A guy I used to work with lost his brother in February. I heard about it, and I thought, My God, he is so young. He's younger than me, and he's lost his little brother. And then I felt cold all over. My mother lost her brother in Vietnam when she was the same age. My whole life it was just another fact about our family. Uncle George died in Vietnam. My mother always seemed so old during the time, in my little head, because when Uncle George was killed, she was married and she had a child and a second baby on the way. But now I know how very young she was. She was 22.
My uncle was her little brother, my grandparents' only son. His name was George William Pepe. He was a helicopter pilot. He was killed in September of 1969. My mother was pregnant. My brother, George William Roth, was born in January. His son, whose party is today, is also George William.
My mother never would watch anything on tv about Vietnam. She told me not to play my Beach Boys albums (which used to belong to Uncle George) when Grandma and Pop were visiting. Just last week, I took a set of jammies I was going to buy for the Lion out of my shopping cart in Wal-Mart because I realized they had a helicopter on them.
My whole life all I ever heard was how much my brother, George, was like our Uncle George. How eerie, how similar they were. I was always convinced that something awful would happen to my brother when he was 21. That he would die, too. There was talk of a draft, during the first Gulf War, and the timing would have been perfect.

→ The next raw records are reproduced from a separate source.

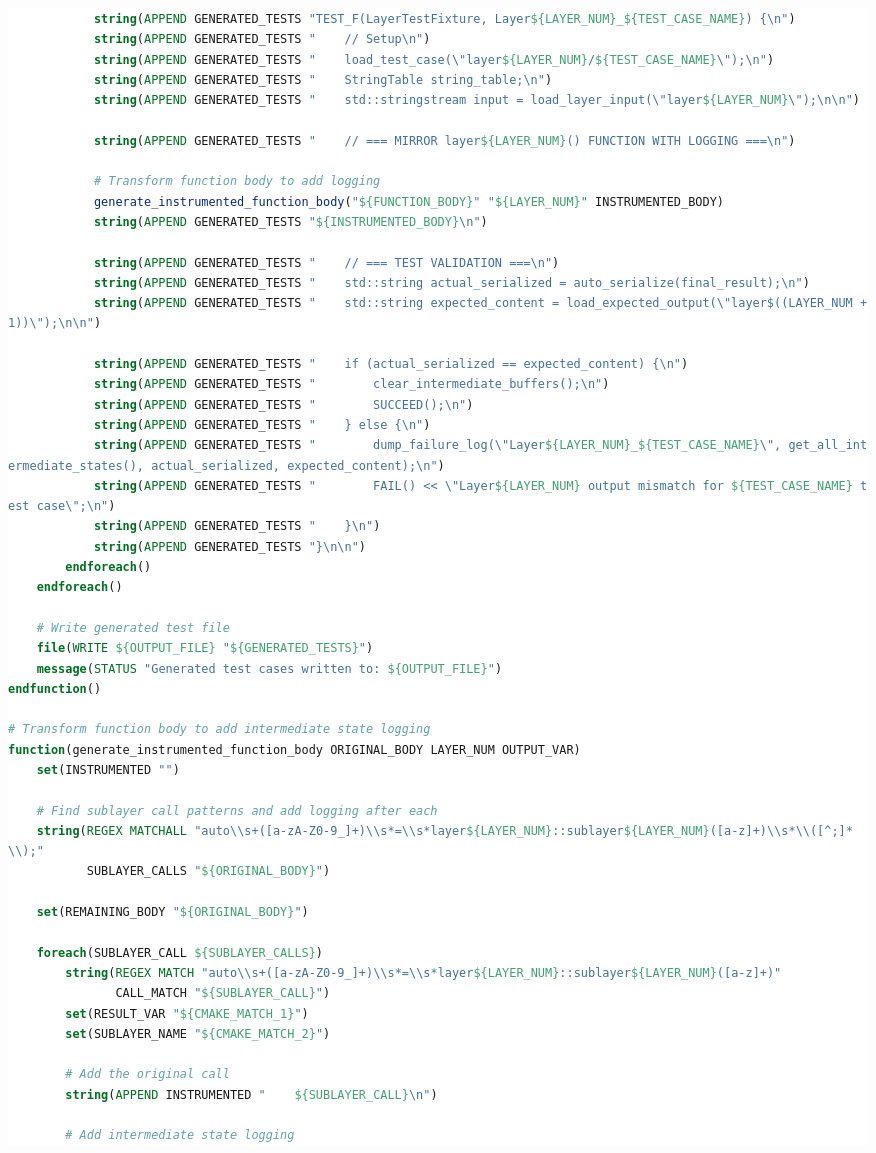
 ```cmake
            string(APPEND GENERATED_TESTS "TEST_F(LayerTestFixture, Layer${LAYER_NUM}_${TEST_CASE_NAME}) {\n")
            string(APPEND GENERATED_TESTS "    // Setup\n")
            string(APPEND GENERATED_TESTS "    load_test_case(\"layer${LAYER_NUM}/${TEST_CASE_NAME}\");\n")
            string(APPEND GENERATED_TESTS "    StringTable string_table;\n")
            string(APPEND GENERATED_TESTS "    std::stringstream input = load_layer_input(\"layer${LAYER_NUM}\");\n\n")
            
            string(APPEND GENERATED_TESTS "    // === MIRROR layer${LAYER_NUM}() FUNCTION WITH LOGGING ===\n")
            
            # Transform function body to add logging
            generate_instrumented_function_body("${FUNCTION_BODY}" "${LAYER_NUM}" INSTRUMENTED_BODY)
            string(APPEND GENERATED_TESTS "${INSTRUMENTED_BODY}\n")
            
            string(APPEND GENERATED_TESTS "    // === TEST VALIDATION ===\n")
            string(APPEND GENERATED_TESTS "    std::string actual_serialized = auto_serialize(final_result);\n")
            string(APPEND GENERATED_TESTS "    std::string expected_content = load_expected_output(\"layer$((LAYER_NUM + 1))\");\n\n")
            
            string(APPEND GENERATED_TESTS "    if (actual_serialized == expected_content) {\n")
            string(APPEND GENERATED_TESTS "        clear_intermediate_buffers();\n")
            string(APPEND GENERATED_TESTS "        SUCCEED();\n")
            string(APPEND GENERATED_TESTS "    } else {\n")
            string(APPEND GENERATED_TESTS "        dump_failure_log(\"Layer${LAYER_NUM}_${TEST_CASE_NAME}\", get_all_intermediate_states(), actual_serialized, expected_content);\n")
            string(APPEND GENERATED_TESTS "        FAIL() << \"Layer${LAYER_NUM} output mismatch for ${TEST_CASE_NAME} test case\";\n")
            string(APPEND GENERATED_TESTS "    }\n")
            string(APPEND GENERATED_TESTS "}\n\n")
        endforeach()
    endforeach()
    
    # Write generated test file
    file(WRITE ${OUTPUT_FILE} "${GENERATED_TESTS}")
    message(STATUS "Generated test cases written to: ${OUTPUT_FILE}")
endfunction()

# Transform function body to add intermediate state logging
function(generate_instrumented_function_body ORIGINAL_BODY LAYER_NUM OUTPUT_VAR)
    set(INSTRUMENTED "")
    
    # Find sublayer call patterns and add logging after each
    string(REGEX MATCHALL "auto\\s+([a-zA-Z0-9_]+)\\s*=\\s*layer${LAYER_NUM}::sublayer${LAYER_NUM}([a-z]+)\\s*\\([^;]*\\);" 
           SUBLAYER_CALLS "${ORIGINAL_BODY}")
    
    set(REMAINING_BODY "${ORIGINAL_BODY}")
    
    foreach(SUBLAYER_CALL ${SUBLAYER_CALLS})
        string(REGEX MATCH "auto\\s+([a-zA-Z0-9_]+)\\s*=\\s*layer${LAYER_NUM}::sublayer${LAYER_NUM}([a-z]+)" 
               CALL_MATCH "${SUBLAYER_CALL}")
        set(RESULT_VAR "${CMAKE_MATCH_1}")
        set(SUBLAYER_NAME "${CMAKE_MATCH_2}")
        
        # Add the original call
        string(APPEND INSTRUMENTED "    ${SUBLAYER_CALL}\n")
        
        # Add intermediate state logging
```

I am the first woman in my family in three generations not to be separated from my loved one by war (knock on wood). My grandfather fought in World War 2. My father fought in the Vietnam War. I sat across from Kathy Davenport last night eating pizza and I thought, how is she coping? I imagine that for now it hasn't really sunk in. That she is so busy with the children that his absence isn't that big a deal. But that as the days stretch on, into a week, and then 2... It will get harder.
To everyone with a loved one away at war, to everyone with a loved one who will never come home, my heart goes out to you, this weekend, and every, every day.